DATA RECORDS |
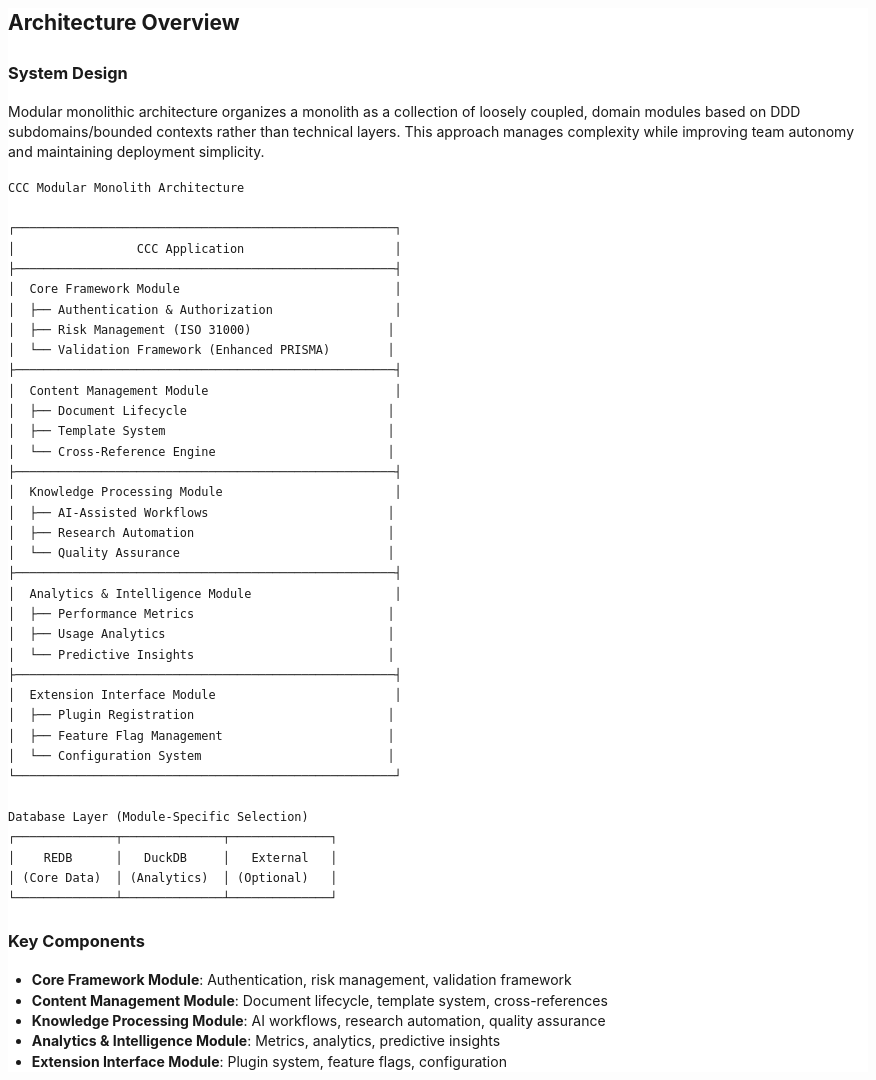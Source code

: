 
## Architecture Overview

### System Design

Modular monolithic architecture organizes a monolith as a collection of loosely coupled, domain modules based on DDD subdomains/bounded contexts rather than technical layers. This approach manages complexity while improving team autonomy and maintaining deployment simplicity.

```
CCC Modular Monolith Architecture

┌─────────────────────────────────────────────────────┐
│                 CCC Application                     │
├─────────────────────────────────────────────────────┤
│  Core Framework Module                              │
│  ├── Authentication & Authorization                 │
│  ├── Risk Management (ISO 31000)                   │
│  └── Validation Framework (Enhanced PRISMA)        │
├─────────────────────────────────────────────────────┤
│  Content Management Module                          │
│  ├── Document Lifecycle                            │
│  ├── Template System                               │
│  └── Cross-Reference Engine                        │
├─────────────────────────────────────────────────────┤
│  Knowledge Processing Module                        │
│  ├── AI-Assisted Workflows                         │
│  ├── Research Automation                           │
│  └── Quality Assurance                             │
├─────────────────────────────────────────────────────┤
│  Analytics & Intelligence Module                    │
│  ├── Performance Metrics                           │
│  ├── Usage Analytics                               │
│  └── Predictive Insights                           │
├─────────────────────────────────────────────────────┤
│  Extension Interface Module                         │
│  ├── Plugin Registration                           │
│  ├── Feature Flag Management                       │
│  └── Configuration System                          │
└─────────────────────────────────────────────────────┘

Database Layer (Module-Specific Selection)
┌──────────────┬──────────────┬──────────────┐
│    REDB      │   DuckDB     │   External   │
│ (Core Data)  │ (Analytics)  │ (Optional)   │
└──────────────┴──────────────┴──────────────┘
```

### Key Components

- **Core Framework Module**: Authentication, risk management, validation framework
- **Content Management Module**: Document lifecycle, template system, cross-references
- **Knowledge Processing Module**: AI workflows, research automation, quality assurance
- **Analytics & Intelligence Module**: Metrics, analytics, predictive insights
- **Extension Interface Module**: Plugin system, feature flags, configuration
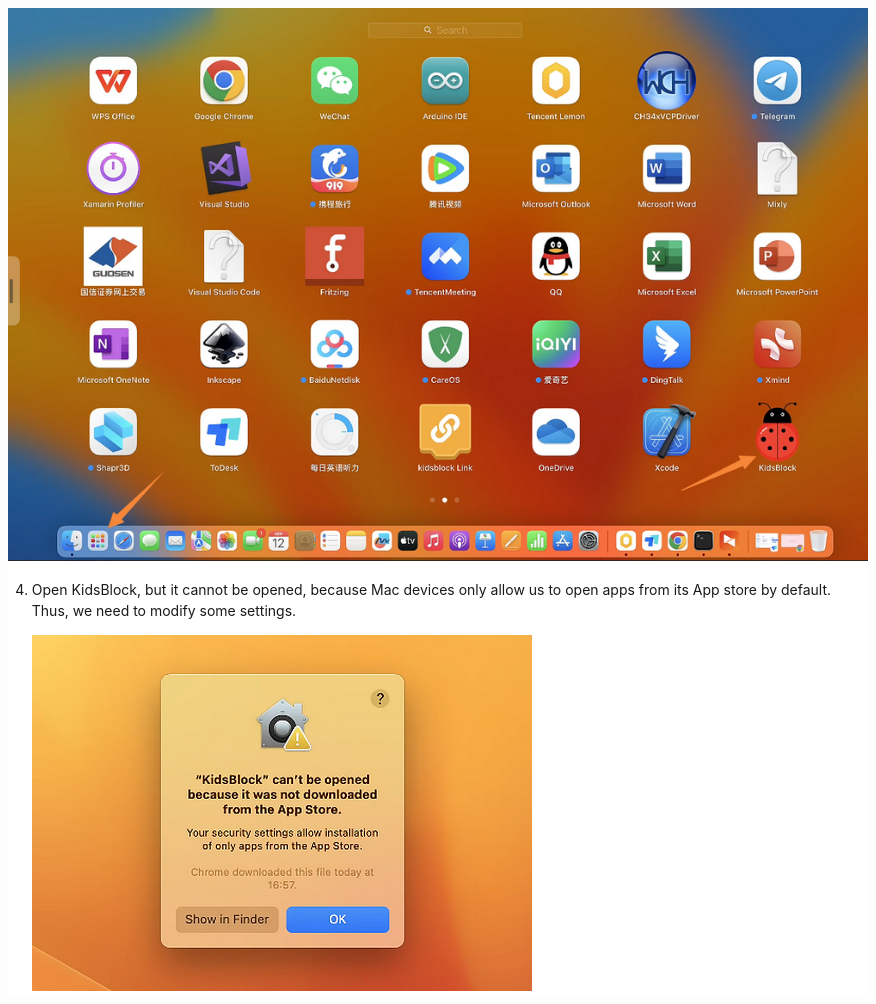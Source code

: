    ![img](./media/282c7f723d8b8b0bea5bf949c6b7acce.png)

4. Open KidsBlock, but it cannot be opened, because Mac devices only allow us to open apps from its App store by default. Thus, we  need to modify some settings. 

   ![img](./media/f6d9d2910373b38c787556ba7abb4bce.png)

EXERCISE REQUIREMENTS |
Your task is to copy each line of the material that contains the word "Plugin".

RESPONSE |
│  ├── Plugin Registration                           │
- **Extension Interface Module**: Plugin system, feature flags, configuration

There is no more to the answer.